_TASK OBJECTIVE_.
Count the lines in the entries below that mention the string "alpha", then write that number by itself.

━━ DATA SHOWN ━━

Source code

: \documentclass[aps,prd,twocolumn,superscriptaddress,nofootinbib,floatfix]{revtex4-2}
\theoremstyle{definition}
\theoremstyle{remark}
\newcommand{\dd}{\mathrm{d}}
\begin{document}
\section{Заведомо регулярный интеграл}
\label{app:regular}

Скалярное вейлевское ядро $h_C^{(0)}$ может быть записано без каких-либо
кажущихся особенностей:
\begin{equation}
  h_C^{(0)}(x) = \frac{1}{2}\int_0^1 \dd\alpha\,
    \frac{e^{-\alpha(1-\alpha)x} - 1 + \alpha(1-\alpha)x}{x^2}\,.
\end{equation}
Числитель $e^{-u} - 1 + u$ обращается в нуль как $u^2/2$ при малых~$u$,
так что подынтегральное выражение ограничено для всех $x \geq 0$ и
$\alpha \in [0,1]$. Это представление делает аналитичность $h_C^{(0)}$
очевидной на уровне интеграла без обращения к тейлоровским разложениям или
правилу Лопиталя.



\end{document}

━━━

_COMPLETED TASK_.
3